Using the X3xx from UHD

// Single device via 1 GigE
auto usrp = uhd::usrp::multi_usrp::make("type=x300,addr=192.168.10.2");

// Two channels, TwinRX on slot A
usrp->set_rx_subdev_spec("A:RX1 A:RX2");

// Multiple RX channels with different antennas
usrp->set_rx_subdev_spec("A:RX1 A:RX2");
usrp->set_rx_rate(10e6, uhd::usrp::multi_usrp::ALL_CHANS);

Front Panel Reference

Key front-panel indicators:
IndicatorMeaning
JTAG USBOn-board USB-JTAG programmer port
TX/RX LED (RF A)Data streaming on TX/RX channel, daughterboard A
RX2 LED (RF A)Data streaming on RX2 channel, daughterboard A
REF LEDExternal reference clock locked
PPS LEDPulses once per second on valid PPS signal
GPS LEDGPS reference locked (GPSDO option)
LINK LEDHost computer communicating with device

Troubleshooting

”No Control Response” Error

This error typically means the host IP address is on a different subnet than the USRP. Verify that your host interface is set to the correct static IP (e.g., 192.168.10.1 for 1 GigE Port 0).

Firewall Blocking Discovery

Device discovery uses UDP broadcast.
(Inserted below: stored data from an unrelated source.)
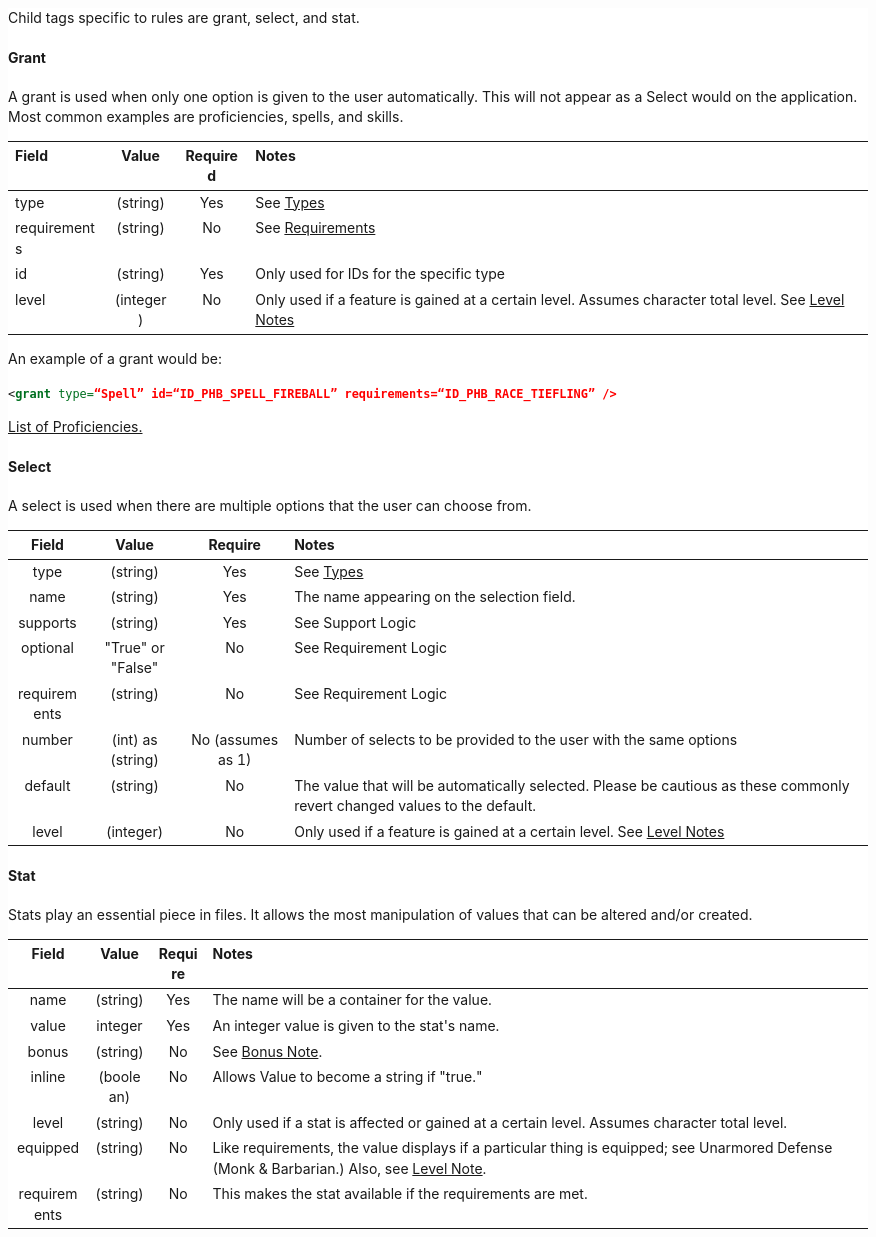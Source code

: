 Child tags specific to rules are grant, select, and stat.

#### Grant

A grant is used when only one option is given to the user automatically. This will not appear as a Select would on the
application. Most common examples are proficiencies, spells, and skills.

| Field        |   Value   | Required | Notes                                                                                                                                                             |
|:-------------|:---------:|:--------:|:------------------------------------------------------------------------------------------------------------------------------------------------------------------|
| type         | (string)  |   Yes    | See [Types](<{{ GITHUB_REPO }}/wiki/Types>)                                                                                                                       |
| requirements | (string)  |    No    | See [Requirements](<{{ GITHUB_REPO }}/wiki/Anotomy-of-the-Element#requirements>)                                                                                  |
| id           | (string)  |   Yes    | Only used for IDs for the specific type                                                                                                                           |
| level        | (integer) |    No    | Only used if a feature is gained at a certain level. Assumes character total level. See [Level Notes](<{{ GITHUB_REPO }}/wiki/Anotomy-of-the-Element#level-note>) |

An example of a grant would be:

```xml
<grant type=“Spell” id=“ID_PHB_SPELL_FIREBALL” requirements=“ID_PHB_RACE_TIEFLING” />
```

[List of Proficiencies.](<{{ GITHUB_REPO }}/wiki/Proficiencies-IDs>)

#### Select

A select is used when there are multiple options that the user can choose from.

|    Field     |       Value       |      Require      | Notes                                                                                                                              |
|:------------:|:-----------------:|:-----------------:|:-----------------------------------------------------------------------------------------------------------------------------------|
|     type     |     (string)      |        Yes        | See [Types](<{{ GITHUB_REPO }}/wiki/Types>)                                                                                        |
|     name     |     (string)      |        Yes        | The name appearing on the selection field.                                                                                         |
|   supports   |     (string)      |        Yes        | See Support Logic                                                                                                                  |
|   optional   | "True" or "False" |        No         | See Requirement Logic                                                                                                              |
| requirements |     (string)      |        No         | See Requirement Logic                                                                                                              |
|    number    | (int) as (string) | No (assumes as 1) | Number of selects to be provided to the user with the same options                                                                 |
|   default    |     (string)      |        No         | The value that will be automatically selected. Please be cautious as these commonly revert changed values to the default.          |
|    level     |     (integer)     |        No         | Only used if a feature is gained at a certain level. See [Level Notes](<{{ GITHUB_REPO }}/wiki/Anotomy-of-the-Element#level-note>) |

#### Stat

Stats play an essential piece in files. It allows the most manipulation of values that can be altered and/or created.

|    Field     |   Value   | Require | Notes                                                                                                                                                                                                  |
|:------------:|:---------:|:-------:|:-------------------------------------------------------------------------------------------------------------------------------------------------------------------------------------------------------|
|     name     | (string)  |   Yes   | The name will be a container for the value.                                                                                                                                                            |
|    value     |  integer  |   Yes   | An integer value is given to the stat's name.                                                                                                                                                          |
|    bonus     | (string)  |   No    | See [Bonus Note](<{{ GITHUB_REPO }}/wiki/Anotomy-of-the-Element#bonus-note>).                                                                                                                          |
|    inline    | (boolean) |   No    | Allows Value to become a string if "true."                                                                                                                                                             |
|    level     | (string)  |   No    | Only used if a stat is affected or gained at a certain level. Assumes character total level.                                                                                                           |
|   equipped   | (string)  |   No    | Like requirements, the value displays if a particular thing is equipped; see Unarmored Defense (Monk & Barbarian.) Also, see [Level Note](<{{ GITHUB_REPO }}/wiki/Anotomy-of-the-Element#level-note>). |
| requirements | (string)  |   No    | This makes the stat available if the requirements are met.                                                                                                                                             |
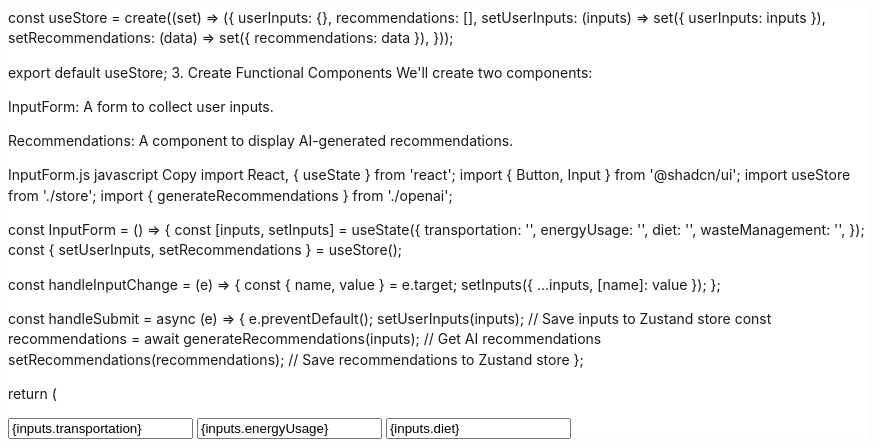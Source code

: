 const useStore = create((set) => ({
  userInputs: {},
  recommendations: [],
  setUserInputs: (inputs) => set({ userInputs: inputs }),
  setRecommendations: (data) => set({ recommendations: data }),
}));

export default useStore;
3. Create Functional Components
We'll create two components:

InputForm: A form to collect user inputs.

Recommendations: A component to display AI-generated recommendations.

InputForm.js
javascript
Copy
import React, { useState } from 'react';
import { Button, Input } from '@shadcn/ui';
import useStore from './store';
import { generateRecommendations } from './openai';

const InputForm = () => {
  const [inputs, setInputs] = useState({
    transportation: '',
    energyUsage: '',
    diet: '',
    wasteManagement: '',
  });
  const { setUserInputs, setRecommendations } = useStore();

  const handleInputChange = (e) => {
    const { name, value } = e.target;
    setInputs({ ...inputs, [name]: value });
  };

  const handleSubmit = async (e) => {
    e.preventDefault();
    setUserInputs(inputs); // Save inputs to Zustand store
    const recommendations = await generateRecommendations(inputs); // Get AI recommendations
    setRecommendations(recommendations); // Save recommendations to Zustand store
  };

  return (
    <form onSubmit={handleSubmit} className="space-y-4">
      <Input
        label="Transportation"
        name="transportation"
        value={inputs.transportation}
        onChange={handleInputChange}
        placeholder="e.g., Car, Public Transport"
      />
      <Input
        label="Energy Usage"
        name="energyUsage"
        value={inputs.energyUsage}
        onChange={handleInputChange}
        placeholder="e.g., Solar, Grid Electricity"
      />
      <Input
        label="Diet"
        name="diet"
        value={inputs.diet}
        onChange={handleInputChange}
        placeholder="e.g., Vegetarian, Omnivore"
      />
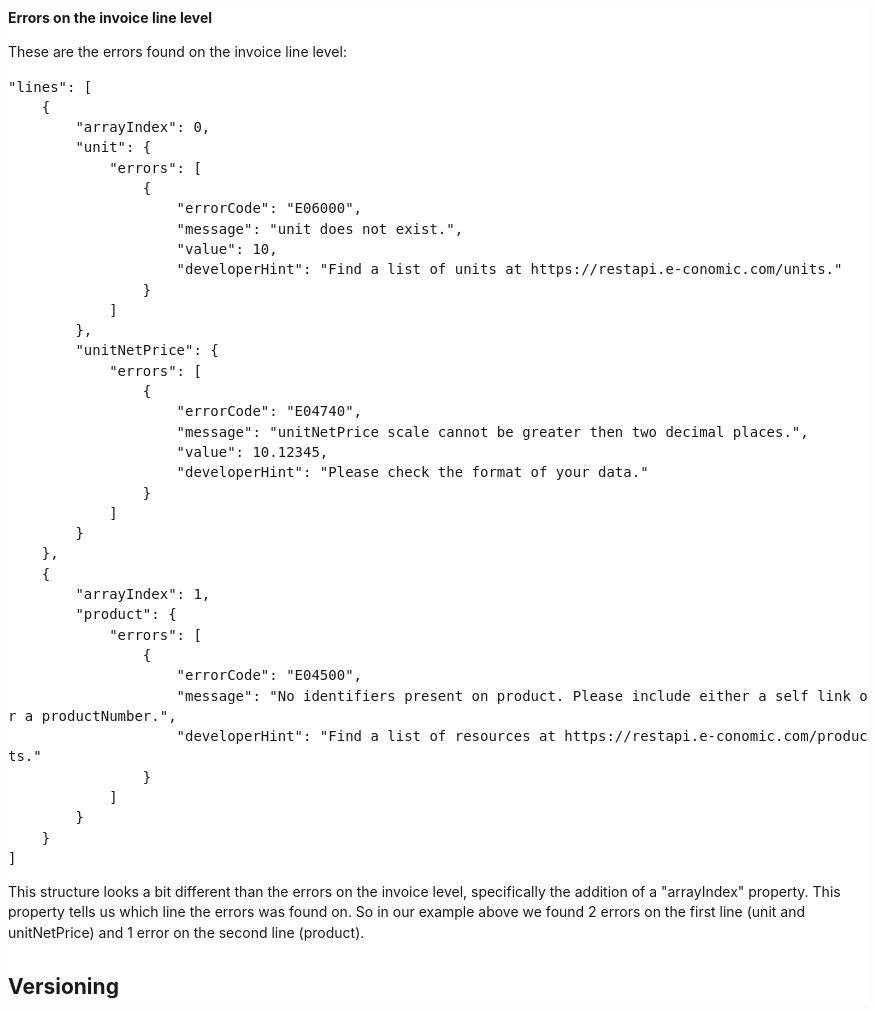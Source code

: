 **Errors on the invoice line level**

These are the errors found on the invoice line level:

<pre class='inlinecode prettyprint'>
"lines": [
    {
        "arrayIndex": 0,
        "unit": {
            "errors": [
                {
                    "errorCode": "E06000",
                    "message": "unit does not exist.",
                    "value": 10,
                    "developerHint": "Find a list of units at https://restapi.e-conomic.com/units."
                }
            ]
        },
        "unitNetPrice": {
            "errors": [
                {
                    "errorCode": "E04740",
                    "message": "unitNetPrice scale cannot be greater then two decimal places.",
                    "value": 10.12345,
                    "developerHint": "Please check the format of your data."
                }
            ]
        }
    },
    {
        "arrayIndex": 1,
        "product": {
            "errors": [
                {
                    "errorCode": "E04500",
                    "message": "No identifiers present on product. Please include either a self link or a productNumber.",
                    "developerHint": "Find a list of resources at https://restapi.e-conomic.com/products."
                }
            ]
        }
    }
]
</pre>

This structure looks a bit different than the errors on the invoice level, specifically the addition of a "arrayIndex" property. This property tells us which line the errors was found on. So in our example above we found 2 errors on the first line (unit and unitNetPrice) and 1 error on the second line (product).

## Versioning
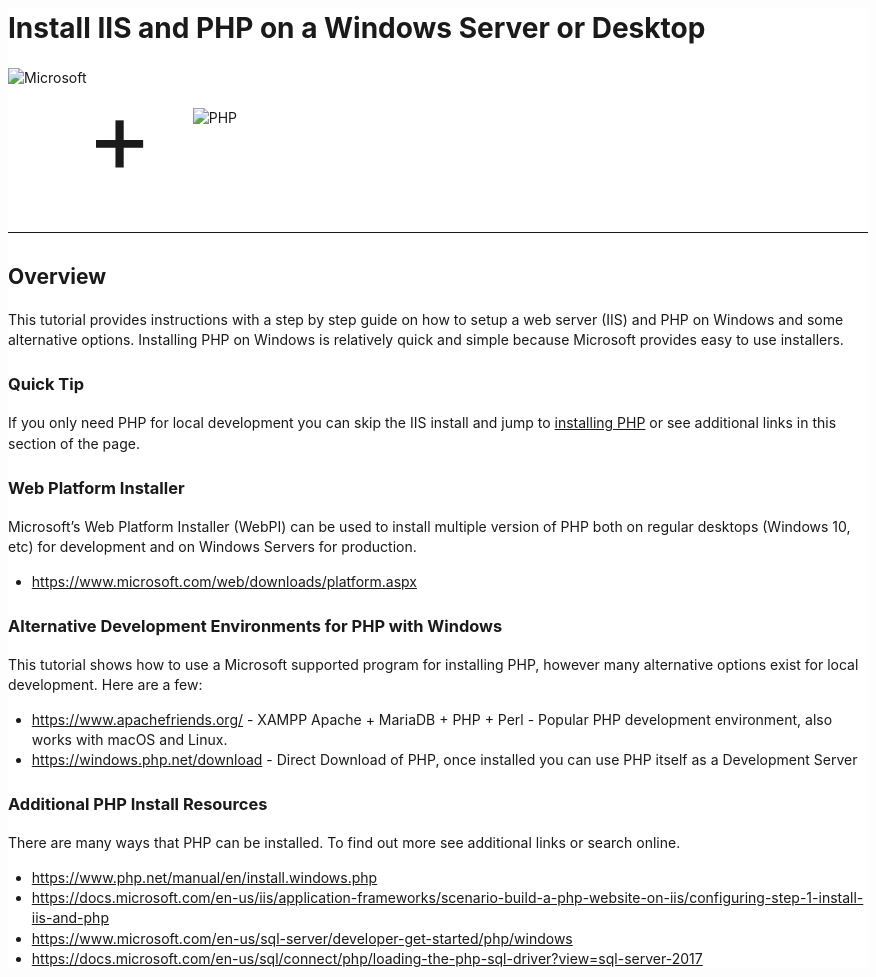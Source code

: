 # Install IIS and PHP on a Windows Server or Desktop
<style>
    .logo-images { display:block; text-align:center; }
    .logo-images img { display:inline; height:150px; }
    .logo-images img[alt='Microsoft'] { display:block; margin:auto; }
    .logo-images img[alt='PHP'] { height:80px; margin-top:40px; margin-right:40px; }
    .logo-images span { font-size:100px; margin-right: 40px; margin-top: -5px; }
    @media (min-width:700px) {
        .logo-images { display:inline-flex; text-align:left; }
    .logo-images img[alt='Microsoft'] { display:inline; }
    .logo-images img[alt='PHP'] { margin-right:40px; }
    }
</style>
<div class="logo-images">
    <img src="../../img/logos/microsoft.png" alt="Microsoft">
    <span>+</span>
    <img src="../../img/logos/php.svg" alt="PHP">
</div>

---
## Overview
This tutorial provides instructions with a step by step guide on how to setup a web server (IIS) and PHP on Windows and some alternative options. Installing PHP on Windows is relatively quick and simple because Microsoft provides easy to use installers.

<div class="quick-tip">
    <h3>Quick Tip</h3>
    <p>If you only need PHP for local development you can skip the IIS install and jump to <a href="#install_php">installing PHP</a> or see additional links in this section of the page.</p>
</div>

### Web Platform Installer
Microsoft’s Web Platform Installer (WebPI) can be used to install multiple version of PHP both on regular desktops (Windows 10, etc) for development and on Windows Servers for production.
* https://www.microsoft.com/web/downloads/platform.aspx

### Alternative Development Environments for PHP with Windows
This tutorial shows how to use a Microsoft supported program for installing PHP, however many alternative options exist for local development. Here are a few:
* https://www.apachefriends.org/ - XAMPP Apache + MariaDB + PHP + Perl - Popular PHP development environment, also works with macOS and Linux.
* https://windows.php.net/download - Direct Download of PHP, once installed you can use PHP itself as a Development Server

### Additional PHP Install Resources
There are many ways that PHP can be installed. To find out more see additional links or search online.
* https://www.php.net/manual/en/install.windows.php
* https://docs.microsoft.com/en-us/iis/application-frameworks/scenario-build-a-php-website-on-iis/configuring-step-1-install-iis-and-php
* https://www.microsoft.com/en-us/sql-server/developer-get-started/php/windows
* https://docs.microsoft.com/en-us/sql/connect/php/loading-the-php-sql-driver?view=sql-server-2017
If uhd_find_devices returns nothing, allow UDP source port 49152 through your firewall, or specify the device IP address directly.

PCIe Not Enumerating (Linux)

Start the NI device manager service:
sudo niusrprio_pcie start
lspci -k -d 1093:c4c4  # Verify device is detected

Corrupt EEPROM Recovery

usrp_burn_mb_eeprom --args="type=x300,recover_mb_eeprom,disable_adc_self_test" \
                    --values="revision=<NUM>"
Power-cycle the device after running this command.